O próximo passo foi inserir a carta solar do local. Não há, porém, carta solar para Almirante Tamandaré. Devido a sua proximidade com Curitiba e considerando que existe tal informação atualizada para a capital paranaense, foi utilizada a carta solar de Curitiba para simular a iluminação natural. Na Figura 14 é mostrado esse passo.

Figura 14 – Inserção a carta solar de Curitiba no software Rhinoceros para simulação Fonte: Autoria própria, 2015.

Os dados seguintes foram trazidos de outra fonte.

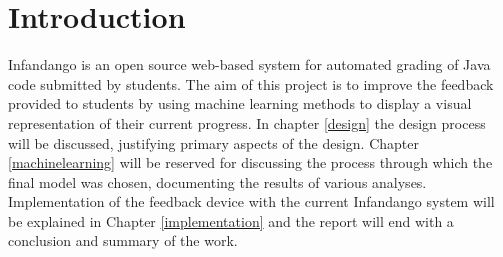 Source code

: \chapter{Introduction}
\label{introduction}
Infandango is an open source web-based system for automated grading of Java code submitted by students\cite{infandango_note}. The aim of this project is to improve the feedback provided to students by using machine learning methods to display a visual representation of their current progress. In chapter \ref{design} the design process will be discussed, justifying primary aspects of the design. Chapter \ref{machinelearning} will be reserved for discussing the process through which the final model was chosen, documenting the results of various analyses. Implementation of the feedback device with the current Infandango system will be explained in Chapter \ref{implementation} and the report will end with a conclusion and summary of the work.

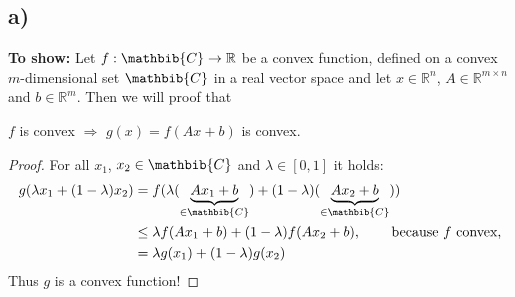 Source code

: \documentclass[a4paper]{article}
\begin{document}
    \subsection*{a)}
        \textbf{To show:}
        Let $f: \mathbib{C} \rightarrow \mathbb{R}$ be a convex function, defined on a convex $m$-dimensional set $\mathbib{C}$ in a real vector space and let $x \in \mathbb{R}^n$, $A \in \mathbb{R}^{m \times n}$ and $b \in \mathbb{R}^m$. Then we will proof that
        \begin{center}
            $f$ is convex $\Rightarrow$ $g(x) = f(Ax + b)$ is convex.
        \end{center}
        \begin{proof}
            For all $x_1$, $x_2 \in \mathbib{C}$ and $\lambda \in [0,1]$ it holds:
            \begin{align}
                g(\lambda x_1 + (1 - \lambda) x_2) &= f(\lambda (\underbrace{A x_1 + b}_{\in \mathbib{C}}) + (1 - \lambda) (\underbrace{A x_2 + b}_{\in \mathbib{C}}))\\
                &\leq \lambda f(A x_1 + b) + (1 - \lambda) f(A x_2 + b) \text{, \ \ \ \ \ \ because $f$ convex,}\\
                &= \lambda g(x_1) + (1 - \lambda) g(x_2)
            \end{align}
            Thus $g$ is a convex function!
        \end{proof}
        
        
        
\end{document}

Na sequência, foi definida a superfície de análise, também chamada de grid. No caso do galpão, o grid foi definido a 80 cm do piso, que é aproximadamente a altura da estação de trabalho prevista. O grid definido está apresentado na Figura 15.

Figura 15 – Determinação da altura do grid para análise de autonomia de luz solar Fonte: Autoria própria, 2015.

4.4.3.3 Resultados da simulação computacional de autonomia de luz solar do Cenário 1

O Cenário 1 apresentou, em relação ao aproveitamento de iluminação natural, com uma autonomia de luz solar para a área de triagem de aproximadamente 89% das horas ocupadas.

As demais áreas (administração e depósito) também alcançaram certa autonomia de luz solar, com 66% das horas ocupadas para o depósito e 46% para a administração.

Nas figuras 16 e 17 são mostrados, respectivamente, o resultado de autonomia de luz solar para o cenário 1 e um detalhe da legenda explicativa fornecida pelo software Rhinoceros.

Figura 16 – Resultado da simulação computacional de autonomia de luz solar para Cenário 1 Fonte: Autoria própria, 2017.

Figura 17 – Apresentação da legenda de resultado da simulação computacional de autonomia de luz solar para Cenário 1

Fonte: Autoria própria, 2017.

Neste cenário, foram analisadas apenas as áreas de trabalho do pavimento térreo. Ao utilizar o software Rhinoceros (Robert McNeel & Associates, 2012), os resultados foram apresentados em grupos chamados “nodegroups”. Na

Tabela 9 é mostrada a correspondência entre os grupos criados pelo software Rhinoceros e as áreas conforme nomeadas no projeto arquitetônico.

Tabela 9 – Grupos atribuídos pelo Rhinoceros para o Cenário 1 Denominação Referente à(s) área(s)

nodegroup00 Área de triagem

nodegroup01 Área de depósito

nodegroup02 Administração

Fonte: Autoria própria

A simulação produz também um relatório da quantidade de lux disponível em cada ponto do grid de análise, a cada hora do ano. Esses dados de saída foram compilados e estão apresentados no Gráfico 2. A pior situação de iluminância acontece no inverno, onde as 06:30 da manhã não há qualquer disponibilidade de luz solar no interior do galpão, e a iluminância máxima (que acontece as 12:30) é pouco maior que 1200 lux.

Gráfico 2 – Média de disponibilidade de luz solar (lux) nas horas de trabalho por estação no Cenário 1

Fonte: Autoria própria, 2017.

Analisando o Gráfico 2 e as Figuras 16 e 17 nota-se que nesta configuração de aberturas zenitais, a disponibilidade de luz solar no interior do galpão ultrapassa com folga a iluminância necessária para a realização das atividades. Nota-se também que, independente da estação do ano, na primeira hora de trabalho será

necessário complementar a iluminação natural com iluminação artificial para atingir o nível de iluminância desejado. No outono e no inverno, será preciso iluminação artificial nas duas primeiras horas de trabalho da manhã e também no final da tarde.